#### [WORK TO BE COMPLETED]
Count how many lines in the following data hold the word "value". Your answer is the number and nothing else.

#### [DATA IN THIS EXERCISE]
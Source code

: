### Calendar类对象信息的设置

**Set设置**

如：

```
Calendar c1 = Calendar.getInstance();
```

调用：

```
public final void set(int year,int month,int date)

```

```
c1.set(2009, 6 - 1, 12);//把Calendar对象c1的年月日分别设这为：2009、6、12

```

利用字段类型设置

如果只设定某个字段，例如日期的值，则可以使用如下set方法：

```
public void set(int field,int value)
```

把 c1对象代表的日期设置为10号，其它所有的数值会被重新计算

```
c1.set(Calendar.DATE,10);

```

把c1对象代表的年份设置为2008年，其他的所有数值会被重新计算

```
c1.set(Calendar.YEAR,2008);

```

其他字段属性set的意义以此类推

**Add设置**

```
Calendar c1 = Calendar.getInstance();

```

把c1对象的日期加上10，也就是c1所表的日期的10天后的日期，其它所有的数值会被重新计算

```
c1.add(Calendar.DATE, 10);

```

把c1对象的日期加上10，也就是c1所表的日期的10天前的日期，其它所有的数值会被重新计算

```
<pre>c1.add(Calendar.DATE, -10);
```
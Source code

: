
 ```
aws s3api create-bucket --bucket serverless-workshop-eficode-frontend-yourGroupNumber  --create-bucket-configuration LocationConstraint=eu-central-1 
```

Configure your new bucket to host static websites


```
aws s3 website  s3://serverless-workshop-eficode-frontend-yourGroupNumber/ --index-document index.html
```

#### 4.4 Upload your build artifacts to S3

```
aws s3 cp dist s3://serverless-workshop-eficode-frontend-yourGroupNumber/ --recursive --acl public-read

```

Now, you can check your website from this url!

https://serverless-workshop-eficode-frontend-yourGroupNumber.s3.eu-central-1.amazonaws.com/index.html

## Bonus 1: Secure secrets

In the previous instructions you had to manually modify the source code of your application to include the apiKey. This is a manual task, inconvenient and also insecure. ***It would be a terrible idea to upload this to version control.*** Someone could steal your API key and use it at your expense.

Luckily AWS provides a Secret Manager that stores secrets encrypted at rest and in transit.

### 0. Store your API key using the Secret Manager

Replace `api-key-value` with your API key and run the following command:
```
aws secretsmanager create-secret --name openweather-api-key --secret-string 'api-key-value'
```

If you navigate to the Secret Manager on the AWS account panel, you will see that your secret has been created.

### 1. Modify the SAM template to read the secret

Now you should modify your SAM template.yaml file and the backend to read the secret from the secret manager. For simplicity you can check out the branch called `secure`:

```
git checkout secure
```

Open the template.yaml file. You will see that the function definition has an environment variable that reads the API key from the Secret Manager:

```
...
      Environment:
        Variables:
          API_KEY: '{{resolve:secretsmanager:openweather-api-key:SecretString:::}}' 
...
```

#### [THE ANSWER]
3